Rendered images with source text:
☆ ☆ ☆
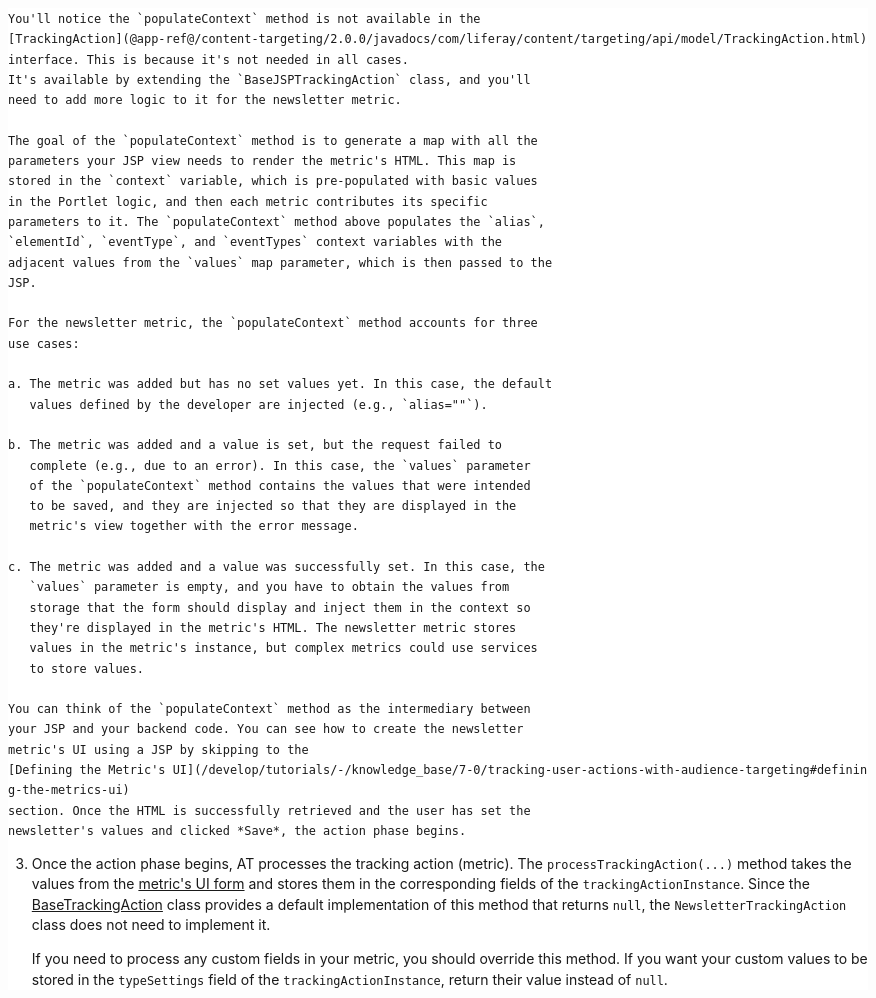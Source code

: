     You'll notice the `populateContext` method is not available in the
    [TrackingAction](@app-ref@/content-targeting/2.0.0/javadocs/com/liferay/content/targeting/api/model/TrackingAction.html)
    interface. This is because it's not needed in all cases.
    It's available by extending the `BaseJSPTrackingAction` class, and you'll
    need to add more logic to it for the newsletter metric.
    
    The goal of the `populateContext` method is to generate a map with all the
    parameters your JSP view needs to render the metric's HTML. This map is
    stored in the `context` variable, which is pre-populated with basic values
    in the Portlet logic, and then each metric contributes its specific
    parameters to it. The `populateContext` method above populates the `alias`,
    `elementId`, `eventType`, and `eventTypes` context variables with the
    adjacent values from the `values` map parameter, which is then passed to the
    JSP.

    For the newsletter metric, the `populateContext` method accounts for three
    use cases:

    a. The metric was added but has no set values yet. In this case, the default
       values defined by the developer are injected (e.g., `alias=""`).

    b. The metric was added and a value is set, but the request failed to
       complete (e.g., due to an error). In this case, the `values` parameter
       of the `populateContext` method contains the values that were intended
       to be saved, and they are injected so that they are displayed in the
       metric's view together with the error message.

    c. The metric was added and a value was successfully set. In this case, the
       `values` parameter is empty, and you have to obtain the values from
       storage that the form should display and inject them in the context so
       they're displayed in the metric's HTML. The newsletter metric stores
       values in the metric's instance, but complex metrics could use services
       to store values.

    You can think of the `populateContext` method as the intermediary between
    your JSP and your backend code. You can see how to create the newsletter
    metric's UI using a JSP by skipping to the
    [Defining the Metric's UI](/develop/tutorials/-/knowledge_base/7-0/tracking-user-actions-with-audience-targeting#defining-the-metrics-ui)
    section. Once the HTML is successfully retrieved and the user has set the
    newsletter's values and clicked *Save*, the action phase begins. 

3.  Once the action phase begins, AT processes the tracking action (metric). The
    `processTrackingAction(...)` method takes the values from the
    [metric's UI form](/develop/tutorials/-/knowledge_base/7-0/tracking-user-actions-with-audience-targeting#defining-the-metrics-ui)
    and stores them in the corresponding fields of the `trackingActionInstance`.
    Since the
    [BaseTrackingAction](@app-ref@/content-targeting/2.0.0/javadocs/com/liferay/content/targeting/api/model/BaseTrackingAction.html)
    class provides a default implementation of this method that returns `null`,
    the `NewsletterTrackingAction` class does not need to implement it.

    If you need to process any custom fields in your metric, you should override
    this method. If you want your custom values to be stored in the
    `typeSettings` field of the `trackingActionInstance`, return their value
    instead of `null`.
☆ ☆ ☆
* _Problem to solve_
Only the lines from the beginning of the records up to and including the line with "that were intended" should appear, exactly as they are, and no pictures.

* _Response_
Source code

:     You'll notice the `populateContext` method is not available in the
    [TrackingAction](@app-ref@/content-targeting/2.0.0/javadocs/com/liferay/content/targeting/api/model/TrackingAction.html)
    interface. This is because it's not needed in all cases.
    It's available by extending the `BaseJSPTrackingAction` class, and you'll
    need to add more logic to it for the newsletter metric.
    
    The goal of the `populateContext` method is to generate a map with all the
    parameters your JSP view needs to render the metric's HTML. This map is
    stored in the `context` variable, which is pre-populated with basic values
    in the Portlet logic, and then each metric contributes its specific
    parameters to it. The `populateContext` method above populates the `alias`,
    `elementId`, `eventType`, and `eventTypes` context variables with the
    adjacent values from the `values` map parameter, which is then passed to the
    JSP.

    For the newsletter metric, the `populateContext` method accounts for three
    use cases:

    a. The metric was added but has no set values yet. In this case, the default
       values defined by the developer are injected (e.g., `alias=""`).

    b. The metric was added and a value is set, but the request failed to
       complete (e.g., due to an error). In this case, the `values` parameter
       of the `populateContext` method contains the values that were intended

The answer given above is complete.